I see that Jim’s patience with Greg (Social Credit Discussion Group) has finally worn… not just thin… but out! It was Greg’s reference to Owen Barfield’s “Saving the Appearances” that sent me scurrying to the book’s Index in anticipation of what Barfield may have had to say about ‘abstraction’ in the hope that his explanation might have shown Greg that social crediters’ references to money as an abstraction could have been of help for him to see ‘the light’.Greg referred to Barfield’s book so I thought it worth pursuing the matter.  But it is what Barfield had to say on “The Mystery of the Kingdom” Chapter XXV that summed up what is a problem not just for Greg but many another when they first approach the body of knowledge known as Social Credit.
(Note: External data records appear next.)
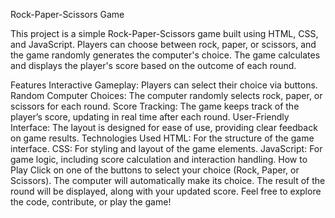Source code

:  
Rock-Paper-Scissors Game

This project is a simple Rock-Paper-Scissors game built using HTML, CSS, and JavaScript. Players can choose between rock, paper, or scissors, and the game randomly generates the computer's choice. The game calculates and displays the player's score based on the outcome of each round.

Features
Interactive Gameplay: Players can select their choice via buttons.
Random Computer Choices: The computer randomly selects rock, paper, or scissors for each round.
Score Tracking: The game keeps track of the player’s score, updating in real time after each round.
User-Friendly Interface: The layout is designed for ease of use, providing clear feedback on game results.
Technologies Used
HTML: For the structure of the game interface.
CSS: For styling and layout of the game elements.
JavaScript: For game logic, including score calculation and interaction handling.
How to Play
Click on one of the buttons to select your choice (Rock, Paper, or Scissors).
The computer will automatically make its choice.
The result of the round will be displayed, along with your updated score.
Feel free to explore the code, contribute, or play the game!
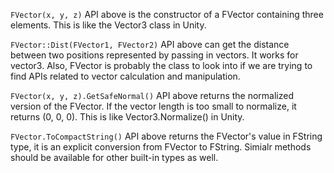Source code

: 
`FVector(x, y, z)`
API above is the constructor of a FVector containing three elements. This is like the Vector3 class in Unity.

`FVector::Dist(FVector1, FVector2)`
API above can get the distance between two positions represented by passing in vectors. It works for vector3. Also, FVector is probably the class to look into if we are trying to find APIs related to vector calculation and manipulation.

`FVector(x, y, z).GetSafeNormal()`
API above returns the normalized version of the FVector. If the vector length is too small to normalize, it returns (0, 0, 0). This is like Vector3.Normalize() in Unity.

`FVector.ToCompactString()`
API above returns the FVector's value in FString type, it is an explicit conversion from FVector to FString. Simialr methods should be available for other built-in types as well.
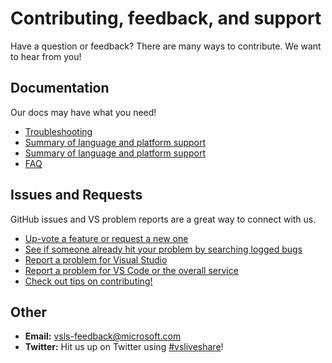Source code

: <!--
Copyright © Microsoft Corporation
All rights reserved.
Creative Commons Attribution 4.0 License (International): https://creativecommons.org/licenses/by/4.0/legalcode
-->

# Contributing, feedback, and support

Have a question or feedback? There are many ways to contribute. We want to hear from you!

## Documentation

Our docs may have what you need!

- [Troubleshooting](troubleshooting.md)
- [Summary of language and platform support](platform-support.md)
- [Summary of language and platform support](platform-support.md)
- [FAQ](https://aka.ms/vsls-faq)

## Issues and Requests

GitHub issues and VS problem reports are a great way to connect with us.

- [Up-vote a feature or request a new one](https://aka.ms/vsls-feature-requests)
- [See if someone already hit your problem by searching logged bugs](https://aka.ms/vsls-bugs)
- [Report a problem for Visual Studio](http://github.com/MicrosoftDocs/live-share/CONTRIBUTING.md#step-2a---file-a-visual-studio-problems)
- [Report a problem for VS Code or the overall service](http://github.com/MicrosoftDocs/live-share/CONTRIBUTING.md#step-2b---file-a-vs-code-or-general-service-problems)
- [Check out tips on contributing!](http://github.com/MicrosoftDocs/live-share/CONTRIBUTING.md#tip-writing-good-problem-reports-and-feature-requests)

## Other

 - **Email:** [vsls-feedback@microsoft.com](mailto:vsls-feedback@microsoft.com) 
 - **Twitter:** Hit us up on Twitter using [#vsliveshare](https://twitter.com/search?f=tweets&q=%23vsliveshare&src=typd)!
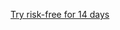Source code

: <a href="https://github.com/account/organizations/new?plan=business_plus" class="btn-mktg bt-large f4 mt-3 mr-3">Try risk-free for 14 days</a>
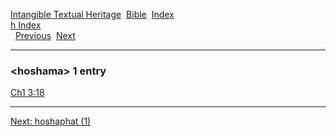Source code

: [Intangible Textual Heritage](../../index)  [Bible](../index) 
[Index](index)   
[h Index](_h_)  
  [Previous](c05600)  [Next](c05602) 

------------------------------------------------------------------------

### &lt;hoshama&gt; 1 entry

[Ch1 3:18](../kjv/ch1003.htm#018)  

------------------------------------------------------------------------

[Next: hoshaphat (1)](c05602)
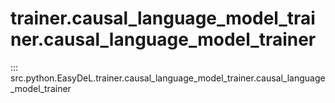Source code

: # trainer.causal_language_model_trainer.causal_language_model_trainer
::: src.python.EasyDeL.trainer.causal_language_model_trainer.causal_language_model_trainer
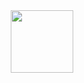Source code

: <div id="header" align="center">
  <img src="https://media1.giphy.com/media/KGhpQ5NMoWKQurlHwI/giphy.gif?cid=ecf05e47gft7p54e5aioev8gulaqajjcsetwyf5sw1midix8&rid=giphy.gif&ct=g" width="100"/>
</div>
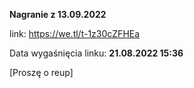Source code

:**Nagranie z 13.09.2022**

link: https://we.tl/t-1z30cZFHEa

Data wygaśnięcia linku: **21.08.2022 15:36**

[Proszę o reup]
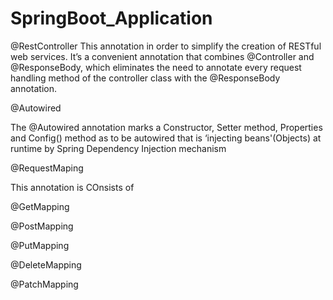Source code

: # SpringBoot_Application



@RestController
This annotation in order to simplify the creation of RESTful web services. It’s a convenient annotation that combines @Controller and @ResponseBody, which eliminates the need to annotate every request handling method of the controller class with the @ResponseBody annotation.

@Autowired

The @Autowired annotation marks a Constructor, Setter method, Properties and Config() method as to be autowired that is ‘injecting beans'(Objects) at runtime by Spring Dependency Injection mechanism

@RequestMaping 

This annotation is COnsists of 

@GetMapping

@PostMapping

@PutMapping

@DeleteMapping

@PatchMapping

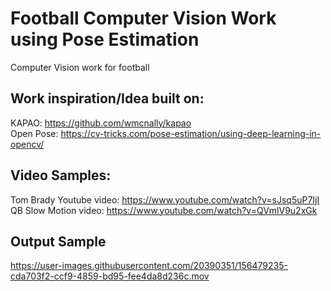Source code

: # Football Computer Vision Work using Pose Estimation
Computer Vision work for football

## Work inspiration/Idea built on:
KAPAO: https://github.com/wmcnally/kapao \
Open Pose: https://cv-tricks.com/pose-estimation/using-deep-learning-in-opencv/

## Video Samples:
Tom Brady Youtube video: https://www.youtube.com/watch?v=sJsq5uP7IjI \
QB Slow Motion video: https://www.youtube.com/watch?v=QVmlV9u2xGk

## Output Sample

https://user-images.githubusercontent.com/20390351/156479235-cda703f2-ccf9-4859-bd95-fee4da8d236c.mov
I have read that Douglas was once asked “What is moral?” To which he replied “That which works best!”  And I would venture to say that this is Greg’s problem.  The whole idea of ‘something for nothing’ (other than the Grace of God in theological terms) just goes against his grain (his underlying theology and philosophy).  I attach portions of two books that I found helpful.  Both books could be read with benefit.Betty Luks

“Saving the Appearances” backcover:  Saving the Appearances” is about the world as we see it and the world as it is, it is about God, human nature and consciousness.  It draws on sources from mythology, philosophy, history, literature, theology, and science to chronicle the evolution of human thought.  Barfield urges his readers to do away with the assumption that the relationship between people and their environment is static… “Splintered Light” backcover:  Verlyn Fleiger’s study is of J.R.R. Tolkien’s fantasies and his use of Owen Barfield’s concept of the fragmentation of meaning, showing how his central image of primary light splintered and refracted acts as a metaphor for the languages, peoples, and history of Middle-earth.I would suggest these two books be obtained and studied.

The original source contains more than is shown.